Task description -
Collect each line of the records containing the string "json".
### Exercise inputs
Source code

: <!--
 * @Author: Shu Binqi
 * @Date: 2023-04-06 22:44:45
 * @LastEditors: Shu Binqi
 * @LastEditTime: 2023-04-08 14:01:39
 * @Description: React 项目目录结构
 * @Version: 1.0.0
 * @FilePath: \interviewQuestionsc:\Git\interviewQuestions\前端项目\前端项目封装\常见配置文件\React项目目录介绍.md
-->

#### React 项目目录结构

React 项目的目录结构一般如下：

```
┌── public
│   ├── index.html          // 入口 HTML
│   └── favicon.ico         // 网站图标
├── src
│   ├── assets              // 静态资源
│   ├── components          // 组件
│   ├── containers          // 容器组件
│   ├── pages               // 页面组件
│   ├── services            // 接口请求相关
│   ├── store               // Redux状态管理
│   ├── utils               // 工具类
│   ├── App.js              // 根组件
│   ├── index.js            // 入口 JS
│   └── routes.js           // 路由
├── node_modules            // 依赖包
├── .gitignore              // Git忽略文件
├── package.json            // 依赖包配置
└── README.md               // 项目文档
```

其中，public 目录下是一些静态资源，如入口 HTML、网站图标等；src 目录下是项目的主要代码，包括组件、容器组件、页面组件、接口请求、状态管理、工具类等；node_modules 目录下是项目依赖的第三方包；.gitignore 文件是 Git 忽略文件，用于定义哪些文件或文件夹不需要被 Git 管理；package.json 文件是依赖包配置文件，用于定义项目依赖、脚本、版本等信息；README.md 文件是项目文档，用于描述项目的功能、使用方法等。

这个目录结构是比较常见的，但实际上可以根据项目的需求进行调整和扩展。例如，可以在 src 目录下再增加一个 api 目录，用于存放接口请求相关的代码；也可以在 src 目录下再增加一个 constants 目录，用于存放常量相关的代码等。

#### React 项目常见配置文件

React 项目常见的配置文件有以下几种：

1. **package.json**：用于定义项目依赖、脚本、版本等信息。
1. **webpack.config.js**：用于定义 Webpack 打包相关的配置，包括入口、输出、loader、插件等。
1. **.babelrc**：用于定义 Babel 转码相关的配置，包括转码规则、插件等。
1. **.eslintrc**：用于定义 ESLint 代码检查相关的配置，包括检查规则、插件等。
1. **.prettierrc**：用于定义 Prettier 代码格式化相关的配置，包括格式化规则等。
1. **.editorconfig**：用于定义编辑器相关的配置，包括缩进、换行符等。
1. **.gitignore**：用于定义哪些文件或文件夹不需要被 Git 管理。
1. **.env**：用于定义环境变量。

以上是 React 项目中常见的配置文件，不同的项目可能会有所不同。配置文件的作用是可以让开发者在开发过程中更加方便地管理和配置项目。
######
### Exercise inputs
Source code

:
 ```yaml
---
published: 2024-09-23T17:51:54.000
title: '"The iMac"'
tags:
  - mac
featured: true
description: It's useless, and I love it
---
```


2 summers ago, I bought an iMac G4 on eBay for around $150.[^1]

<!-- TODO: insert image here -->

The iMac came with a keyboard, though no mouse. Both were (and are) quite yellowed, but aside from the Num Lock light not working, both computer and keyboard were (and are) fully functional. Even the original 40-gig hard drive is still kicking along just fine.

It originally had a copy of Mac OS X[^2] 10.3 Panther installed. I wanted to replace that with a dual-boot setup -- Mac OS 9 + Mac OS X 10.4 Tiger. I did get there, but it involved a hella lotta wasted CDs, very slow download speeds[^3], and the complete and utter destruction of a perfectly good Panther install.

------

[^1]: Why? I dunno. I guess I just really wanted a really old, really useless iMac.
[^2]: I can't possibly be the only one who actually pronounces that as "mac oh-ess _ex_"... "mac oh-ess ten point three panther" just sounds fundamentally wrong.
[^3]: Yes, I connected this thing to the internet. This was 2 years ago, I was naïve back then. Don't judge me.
######
### Exercise inputs
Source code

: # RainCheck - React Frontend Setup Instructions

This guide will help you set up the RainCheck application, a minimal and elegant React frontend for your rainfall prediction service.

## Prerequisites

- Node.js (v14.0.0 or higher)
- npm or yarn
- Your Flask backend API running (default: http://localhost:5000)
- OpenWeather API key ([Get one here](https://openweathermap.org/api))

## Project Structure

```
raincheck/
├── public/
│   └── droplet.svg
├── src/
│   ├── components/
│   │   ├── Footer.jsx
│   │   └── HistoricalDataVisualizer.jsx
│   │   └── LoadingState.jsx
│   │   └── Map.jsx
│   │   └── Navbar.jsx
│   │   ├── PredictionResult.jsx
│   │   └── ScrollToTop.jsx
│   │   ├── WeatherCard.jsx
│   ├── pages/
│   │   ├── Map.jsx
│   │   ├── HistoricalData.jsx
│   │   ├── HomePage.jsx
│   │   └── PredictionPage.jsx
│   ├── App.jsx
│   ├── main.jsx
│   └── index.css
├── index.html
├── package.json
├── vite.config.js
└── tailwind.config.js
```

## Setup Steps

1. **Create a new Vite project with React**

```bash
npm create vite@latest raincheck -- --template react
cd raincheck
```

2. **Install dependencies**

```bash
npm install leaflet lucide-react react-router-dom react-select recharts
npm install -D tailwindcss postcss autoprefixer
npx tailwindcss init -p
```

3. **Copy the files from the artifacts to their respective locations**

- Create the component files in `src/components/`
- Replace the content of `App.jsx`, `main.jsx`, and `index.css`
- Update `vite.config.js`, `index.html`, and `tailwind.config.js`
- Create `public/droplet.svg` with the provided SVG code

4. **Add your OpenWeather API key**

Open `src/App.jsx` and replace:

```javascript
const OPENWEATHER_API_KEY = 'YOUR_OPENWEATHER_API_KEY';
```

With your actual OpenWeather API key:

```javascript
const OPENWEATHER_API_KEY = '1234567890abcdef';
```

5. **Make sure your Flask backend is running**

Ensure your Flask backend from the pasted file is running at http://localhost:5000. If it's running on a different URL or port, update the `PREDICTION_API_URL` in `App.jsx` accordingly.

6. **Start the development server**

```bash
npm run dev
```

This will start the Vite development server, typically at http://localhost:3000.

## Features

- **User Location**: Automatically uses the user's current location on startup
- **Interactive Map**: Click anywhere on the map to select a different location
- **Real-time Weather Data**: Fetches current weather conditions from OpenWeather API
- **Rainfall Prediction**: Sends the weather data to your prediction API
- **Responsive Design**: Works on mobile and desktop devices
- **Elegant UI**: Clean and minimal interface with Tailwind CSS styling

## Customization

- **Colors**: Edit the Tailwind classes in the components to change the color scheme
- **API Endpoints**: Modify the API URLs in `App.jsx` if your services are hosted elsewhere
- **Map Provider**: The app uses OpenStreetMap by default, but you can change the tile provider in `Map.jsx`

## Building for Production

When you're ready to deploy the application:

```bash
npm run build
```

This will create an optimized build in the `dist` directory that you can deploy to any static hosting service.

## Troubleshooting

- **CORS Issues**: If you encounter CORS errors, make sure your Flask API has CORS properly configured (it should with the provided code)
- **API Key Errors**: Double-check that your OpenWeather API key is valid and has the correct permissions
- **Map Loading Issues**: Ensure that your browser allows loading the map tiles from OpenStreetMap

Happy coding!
######
Result below -
├── package.json            // 依赖包配置
其中，public 目录下是一些静态资源，如入口 HTML、网站图标等；src 目录下是项目的主要代码，包括组件、容器组件、页面组件、接口请求、状态管理、工具类等；node_modules 目录下是项目依赖的第三方包；.gitignore 文件是 Git 忽略文件，用于定义哪些文件或文件夹不需要被 Git 管理；package.json 文件是依赖包配置文件，用于定义项目依赖、脚本、版本等信息；README.md 文件是项目文档，用于描述项目的功能、使用方法等。
1. **package.json**：用于定义项目依赖、脚本、版本等信息。
├── package.json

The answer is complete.